[Source data]
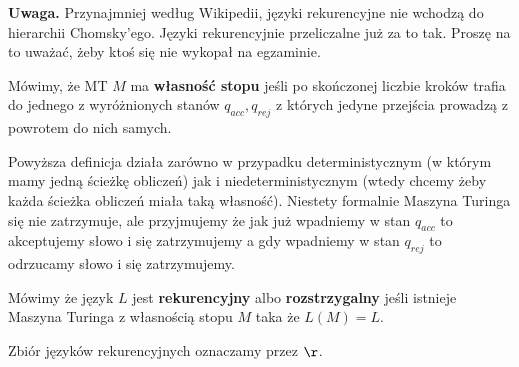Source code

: \textbf{Uwaga.} Przynajmniej według Wikipedii, języki rekurencyjne nie wchodzą do hierarchii Chomsky'ego. Języki rekurencyjnie przeliczalne już za to tak. Proszę na to uważać, żeby ktoś się nie wykopał na egzaminie. 

\begin{definition}
    Mówimy, że MT \( M \) ma \textbf{własność stopu} jeśli po skończonej liczbie kroków trafia do jednego z wyróżnionych stanów \( q_{acc}, q_{rej} \) z których jedyne przejścia prowadzą z powrotem do nich samych.
\end{definition}

Powyższa definicja działa zarówno w przypadku deterministycznym (w którym mamy jedną ścieżkę obliczeń) jak i niedeterministycznym (wtedy chcemy żeby każda ścieżka obliczeń miała taką własność).
Niestety formalnie Maszyna Turinga się nie zatrzymuje, ale przyjmujemy że jak już wpadniemy w stan \( q_{acc} \) to akceptujemy słowo i się zatrzymujemy a gdy wpadniemy w stan \( q_{rej} \) to odrzucamy słowo i się zatrzymujemy.

\begin{definition}
    Mówimy że język \( L \) jest \textbf{rekurencyjny} albo \textbf{rozstrzygalny} jeśli istnieje Maszyna Turinga z własnością stopu \( M \) taka że \( L(M) = L \).
    
    Zbiór języków rekurencyjnych oznaczamy przez \( \r \).
\end{definition}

WORK TO COMPLETE: In the entries above, please find the line with "wykopał na egzaminie." and the line with "Powyższa definicja działa", then write out exactly those two lines and every line between them, and nothing more.

RESPONSE TO THE TASK:
: \textbf{Uwaga.} Przynajmniej według Wikipedii, języki rekurencyjne nie wchodzą do hierarchii Chomsky'ego. Języki rekurencyjnie przeliczalne już za to tak. Proszę na to uważać, żeby ktoś się nie wykopał na egzaminie. 

\begin{definition}
    Mówimy, że MT \( M \) ma \textbf{własność stopu} jeśli po skończonej liczbie kroków trafia do jednego z wyróżnionych stanów \( q_{acc}, q_{rej} \) z których jedyne przejścia prowadzą z powrotem do nich samych.
\end{definition}

Powyższa definicja działa zarówno w przypadku deterministycznym (w którym mamy jedną ścieżkę obliczeń) jak i niedeterministycznym (wtedy chcemy żeby każda ścieżka obliczeń miała taką własność).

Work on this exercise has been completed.